/---

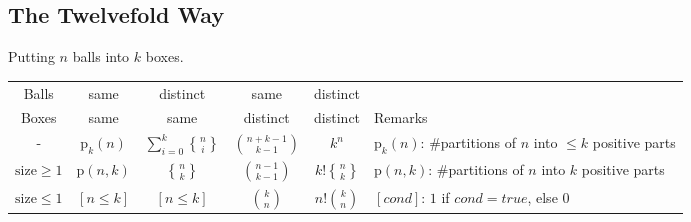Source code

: \documentclass[8pt,a4paper,landscape,oneside]{amsart}
\DeclareRobustCommand{\stirling}{\genfrac\{\}{0pt}{}}
\begin{document}
\begin{multicols*}{3}
    \subsection{The Twelvefold Way}
        Putting $n$ balls into $k$ boxes.\\
    \begin{tabular}{@{}c|c|c|c|c|l@{}}
    Balls & same & distinct & same & distinct & \\
    Boxes & same & same & distinct & distinct & Remarks\\
    \hline
        - & $\mathrm{p}_k(n)$ & $\sum_{i=0}^k \stirling{n}{i}$ & $\binom{n+k-1}{k-1}$ & $k^n$ & $\mathrm{p}_k(n)$: \#partitions of $n$ into $\le k$ positive parts \\
        $\mathrm{size}\ge 1$ & $\mathrm{p}(n,k)$ & $\stirling{n}{k}$ & $\binom{n-1}{k-1}$ & $k!\stirling{n}{k}$ & $\mathrm{p}(n,k)$: \#partitions of $n$ into $k$ positive parts \\
        $\mathrm{size}\le 1$ & $[n \le k]$ & $[n \le k]$ & $\binom{k}{n}$ & $n!\binom{k}{n}$ & $[cond]$: $1$ if $cond=true$, else $0$\\
    \bottomrule
    \end{tabular}

\end{multicols*}
\onecolumn
\end{document}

\---

▸ **Exercise prompt**
Give back exactly the lines from the one containing "if $cond=true$, else $0$\\" through the end of the listing above, with both ends included and nothing added.

▸ **The completed task**
        $\mathrm{size}\le 1$ & $[n \le k]$ & $[n \le k]$ & $\binom{k}{n}$ & $n!\binom{k}{n}$ & $[cond]$: $1$ if $cond=true$, else $0$\\
    \bottomrule
    \end{tabular}

\end{multicols*}
\onecolumn
\end{document}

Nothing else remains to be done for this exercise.